Reputation: 21
I have use case in which I need to append a file_path (as a new element) with another pcollection which is a dictionary of elements.
So I decided to take pcollection as input to my next transform and file_path (which is generated from pardo function) as a sideinput.
As generated file_path is a pCollection so I am using it as :
beam.pvalue.AsSingelton(file_path)
but strangely it's not executing this statement hence no output from this and not even any error.
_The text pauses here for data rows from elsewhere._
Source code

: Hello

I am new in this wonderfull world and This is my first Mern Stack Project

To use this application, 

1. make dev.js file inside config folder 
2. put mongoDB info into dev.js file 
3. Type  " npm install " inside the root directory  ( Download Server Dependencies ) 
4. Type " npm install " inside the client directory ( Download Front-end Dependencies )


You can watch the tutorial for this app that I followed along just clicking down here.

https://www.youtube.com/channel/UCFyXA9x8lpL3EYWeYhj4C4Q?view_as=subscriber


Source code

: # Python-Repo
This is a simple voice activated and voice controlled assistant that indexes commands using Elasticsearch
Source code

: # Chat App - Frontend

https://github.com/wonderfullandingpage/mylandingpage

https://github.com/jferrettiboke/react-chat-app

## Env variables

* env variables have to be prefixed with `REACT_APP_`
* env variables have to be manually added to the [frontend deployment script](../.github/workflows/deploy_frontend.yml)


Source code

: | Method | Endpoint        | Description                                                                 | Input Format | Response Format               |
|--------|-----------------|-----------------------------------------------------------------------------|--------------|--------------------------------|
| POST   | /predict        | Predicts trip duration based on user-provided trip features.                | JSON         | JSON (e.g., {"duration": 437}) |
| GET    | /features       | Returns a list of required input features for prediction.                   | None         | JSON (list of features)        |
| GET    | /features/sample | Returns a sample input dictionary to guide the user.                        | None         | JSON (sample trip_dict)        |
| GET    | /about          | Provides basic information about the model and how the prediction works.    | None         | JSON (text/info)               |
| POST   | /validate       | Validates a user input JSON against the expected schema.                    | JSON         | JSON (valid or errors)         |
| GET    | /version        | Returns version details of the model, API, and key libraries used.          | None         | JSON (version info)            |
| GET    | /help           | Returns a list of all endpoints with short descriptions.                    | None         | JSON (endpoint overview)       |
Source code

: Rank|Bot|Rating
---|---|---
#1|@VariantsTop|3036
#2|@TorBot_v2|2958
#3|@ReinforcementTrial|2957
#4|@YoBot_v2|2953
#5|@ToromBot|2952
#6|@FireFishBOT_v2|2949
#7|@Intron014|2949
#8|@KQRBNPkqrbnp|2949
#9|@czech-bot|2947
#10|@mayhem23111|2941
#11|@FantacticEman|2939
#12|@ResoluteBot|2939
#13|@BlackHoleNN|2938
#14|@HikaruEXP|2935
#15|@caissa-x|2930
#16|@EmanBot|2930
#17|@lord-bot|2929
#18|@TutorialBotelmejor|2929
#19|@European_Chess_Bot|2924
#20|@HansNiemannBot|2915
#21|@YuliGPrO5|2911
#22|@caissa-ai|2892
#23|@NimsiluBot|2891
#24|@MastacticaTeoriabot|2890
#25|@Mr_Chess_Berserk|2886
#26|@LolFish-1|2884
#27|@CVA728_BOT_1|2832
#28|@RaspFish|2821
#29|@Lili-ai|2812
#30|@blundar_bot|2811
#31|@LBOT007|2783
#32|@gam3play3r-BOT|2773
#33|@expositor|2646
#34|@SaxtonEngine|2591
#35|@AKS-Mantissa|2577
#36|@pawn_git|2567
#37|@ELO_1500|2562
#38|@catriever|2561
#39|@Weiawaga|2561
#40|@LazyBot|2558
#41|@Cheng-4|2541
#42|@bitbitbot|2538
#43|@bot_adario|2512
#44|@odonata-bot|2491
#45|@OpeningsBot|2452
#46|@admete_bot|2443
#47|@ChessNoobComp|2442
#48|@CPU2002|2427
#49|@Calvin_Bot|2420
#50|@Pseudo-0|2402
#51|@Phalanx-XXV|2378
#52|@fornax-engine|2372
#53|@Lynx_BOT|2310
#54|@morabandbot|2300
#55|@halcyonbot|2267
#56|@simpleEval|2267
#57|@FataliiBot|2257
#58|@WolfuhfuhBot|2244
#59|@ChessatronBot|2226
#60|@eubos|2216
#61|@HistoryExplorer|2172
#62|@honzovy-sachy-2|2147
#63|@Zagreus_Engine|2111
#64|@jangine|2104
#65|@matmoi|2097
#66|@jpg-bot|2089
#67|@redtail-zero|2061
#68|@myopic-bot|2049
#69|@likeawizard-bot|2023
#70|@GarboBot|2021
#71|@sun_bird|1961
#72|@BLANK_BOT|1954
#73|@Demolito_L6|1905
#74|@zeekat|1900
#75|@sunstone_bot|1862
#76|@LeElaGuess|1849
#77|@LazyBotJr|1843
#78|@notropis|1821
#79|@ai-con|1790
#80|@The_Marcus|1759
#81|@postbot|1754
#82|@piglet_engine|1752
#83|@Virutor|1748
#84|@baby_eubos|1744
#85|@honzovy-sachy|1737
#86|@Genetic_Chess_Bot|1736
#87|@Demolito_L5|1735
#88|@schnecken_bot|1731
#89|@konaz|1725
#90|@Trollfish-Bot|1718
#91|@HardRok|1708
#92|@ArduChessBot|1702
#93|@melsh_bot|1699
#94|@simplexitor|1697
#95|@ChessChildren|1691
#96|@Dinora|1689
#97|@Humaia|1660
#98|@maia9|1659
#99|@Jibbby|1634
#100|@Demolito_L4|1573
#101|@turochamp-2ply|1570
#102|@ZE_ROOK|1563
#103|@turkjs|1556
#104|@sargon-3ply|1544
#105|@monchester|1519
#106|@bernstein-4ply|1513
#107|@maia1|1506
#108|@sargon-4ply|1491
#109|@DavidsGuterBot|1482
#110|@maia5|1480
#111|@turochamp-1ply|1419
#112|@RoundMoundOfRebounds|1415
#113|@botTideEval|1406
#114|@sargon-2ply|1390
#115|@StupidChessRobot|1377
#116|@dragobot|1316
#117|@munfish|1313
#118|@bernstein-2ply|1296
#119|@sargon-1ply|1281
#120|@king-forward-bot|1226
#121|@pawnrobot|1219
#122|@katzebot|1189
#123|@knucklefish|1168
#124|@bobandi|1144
But when I create a pcollection using :
file_path = beam.Create(['some_path_value']) and than pass as above beam.pvalue.AsSingleton(file_path) it works perfectly.
but I don't want to create a pcollection explicitly .i need to use above transform output as it is as sideinput.
I tried each form for my "file_path" like made it List, dictionary, tuple.
I tried different beam functions as well.
def collect(pcoll, path):
print(pcoll, "-----------")
print(path,"-------------")
return path
class Extract(beam.DoFn):
def process(self, element, *args, **kwargs):
pub_sub_json= json.loads(element)
gcs_url = "gs://" + pub_sub_json["bucket"] + "/" + pub_sub_json["name"]
yield gcs_url
file_path = (p |"Read" >> beam.io.ReadFromPubSub(
subscription=options.session_subscription,
with_attributes=False)
| "Extract" >> beam.ParDo(Extract()))
result = (some_other_pcollection |"display" >> beam.FlatMap(collect, path=beam.pvalue.AsList(file_path)))
Expect: It should go inside a collect function and print whatever Extract method will return as file_path.
No Errors and warnings are coming but it's not even going inside the collect method. It mostly happens when the data won't come from the above transforms. But I checked it many times file_name has data.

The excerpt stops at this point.